Jo Dennis - “I work until the piece feels like it already belongs in the world”
Natalia Muntean: Your work explores themes of place, memory, and mortality. How do you translate these abstract concepts into tangible forms, whether through painting, sculpture, or installation?
Jo Dennis: My preoccupation with found objects and used surfaces is central to how I incorporate themes of memory and mortality into the works. A found, or used object is, in essence, a physical manifestation of memory. I am constantly looking and photographing the visual language of our built environment, specifically the decay evident in ruinous places and old buildings. I translate this in painting in many ways, by layering, scraping, pouring and also adding various mediums like marble dust, which creates areas of grit and texture. Our built environment is in a constant cycle of decay and regeneration our 'place,' parallels the finite nature of existence, I see it as a reflection of our own mortality.

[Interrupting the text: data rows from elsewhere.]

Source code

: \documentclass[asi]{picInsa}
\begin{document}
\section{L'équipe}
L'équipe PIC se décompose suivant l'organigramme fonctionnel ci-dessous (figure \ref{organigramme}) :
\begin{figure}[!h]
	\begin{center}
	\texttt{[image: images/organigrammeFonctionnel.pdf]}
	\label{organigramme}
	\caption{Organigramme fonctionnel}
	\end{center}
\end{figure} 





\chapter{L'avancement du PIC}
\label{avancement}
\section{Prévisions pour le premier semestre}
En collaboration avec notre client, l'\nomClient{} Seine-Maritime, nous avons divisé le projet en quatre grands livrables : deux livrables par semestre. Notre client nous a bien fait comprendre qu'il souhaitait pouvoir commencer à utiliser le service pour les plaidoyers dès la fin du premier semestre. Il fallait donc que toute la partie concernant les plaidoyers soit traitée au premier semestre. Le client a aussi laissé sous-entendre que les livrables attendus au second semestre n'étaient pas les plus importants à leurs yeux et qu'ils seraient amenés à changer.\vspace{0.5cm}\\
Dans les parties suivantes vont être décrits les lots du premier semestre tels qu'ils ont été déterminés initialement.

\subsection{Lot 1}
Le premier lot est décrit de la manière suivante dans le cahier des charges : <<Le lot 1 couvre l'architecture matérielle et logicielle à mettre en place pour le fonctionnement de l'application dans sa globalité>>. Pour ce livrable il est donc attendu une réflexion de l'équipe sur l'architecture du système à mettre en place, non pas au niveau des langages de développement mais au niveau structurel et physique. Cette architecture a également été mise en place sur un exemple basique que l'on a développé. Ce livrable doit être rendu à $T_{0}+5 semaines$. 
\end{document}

NM: With a practice spanning two decades, how has your approach to art-making evolved, and what remains constant in your work?

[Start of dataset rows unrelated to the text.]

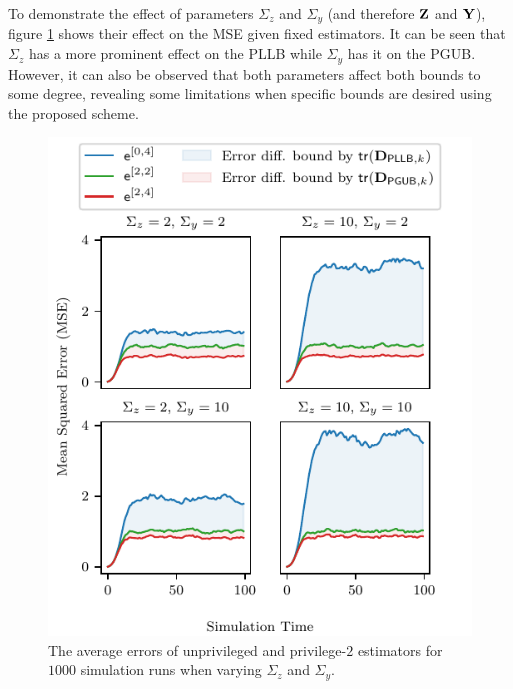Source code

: To demonstrate the effect of parameters $\Sigma_z$ and $\Sigma_y$ (and therefore ${{\mathbf{Z}}}$ and ${{\mathbf{Y}}}$), figure \ref{fig:mse_params} shows their effect on the MSE given fixed estimators. It can be seen that $\Sigma_z$ has a more prominent effect on the PLLB while $\Sigma_y$ has it on the PGUB. However, it can also be observed that both parameters affect both bounds to some degree, revealing some limitations when specific bounds are desired using the proposed scheme.
\begin{figure}[htbp]
  \centering
  \includegraphics{figures/mse_params.pdf}
  \caption{The average errors of unprivileged and privilege-$2$ estimators for $1000$ simulation runs when varying $\Sigma_z$ and $\Sigma_y$.}
  \label{fig:mse_params}
\end{figure}
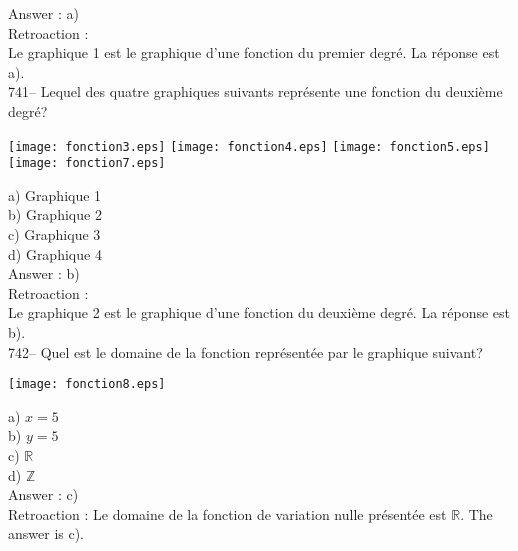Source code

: ﻿\documentclass[letterpaper, 12pt]{article}
\begin{document}
Answer : a)\\

Retroaction : \\
Le graphique 1 est le graphique d'une fonction du premier degr\'e.  La
r\'eponse est a).\\

741-- Lequel des quatre graphiques suivants repr\'esente une fonction du
deuxi\`eme degr\'e?\\
    \begin{center}
    \texttt{[image: fonction3.eps]}
\texttt{[image: fonction4.eps]}
\texttt{[image: fonction5.eps]}
\texttt{[image: fonction7.eps]}

    \end{center}
a) Graphique 1\\
b) Graphique 2\\
c) Graphique 3\\
d) Graphique 4\\

Answer : b)\\

Retroaction : \\
Le graphique 2 est le graphique d'une fonction du deuxi\`eme degr\'e.  La
r\'eponse est b).\\

742-- Quel est le domaine de la fonction repr\'esent\'ee par le graphique
suivant?

    \begin{center}
    \texttt{[image: fonction8.eps]}
    \end{center}
a) $x=5$\\
b) $y=5$\\
c) $\mathbb{R}$\\
d) $\mathbb{Z}$\\

Answer : c)\\

Retroaction :
Le domaine de la fonction de variation nulle pr\'esent\'ee est $\mathbb{R}$.
  The answer is c).\\
\end{document}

JD: My artistic practice has evolved significantly in terms of materials and focus, but the underlying exploration of the collective and personal unconscious has remained constant. This evolution reflects my ongoing fascination with the complexities of the human psyche and our relationship to the world around us, and my continuing drive to understand and translate my own experience.
NM: What role does intuition play in your creative process, and how do you decide when a painting is finished?
JD: I definitely rely on intuition when I work, and it's an intuition built on years of making. My studio's set up so I'm surrounded by a variety of materials, oil, acrylic and spray paints, old clothing, painting rags and many other used found objects – they're close at hand and, within my line of sight. This way I can work intuitively within a pre-determined set of circumstances, those materials sometimes become a physical part of the work and are conceptually informing the process. I know when a piece is finished because it has a palpable balance, it appears complete to me in such a way that it feels like it already belongs in the world.
NM: What can visitors expect from your new works in this exhibition, and how do they differ from your previous projects?
JD: All three of the works on display are a combination of painted tent fabric and steel. Two of the paintings have a steel framing device, which acts as a kind of architectural intervention, a window or a railing. There is also a sculptural painting which hangs over a steel support. Working with steel is something I have introduced to my practice over the past year, I feel that with these new works and the combination of these materials, it has developed into something very succinct. The viewers can expect emotive works which invite contemplation.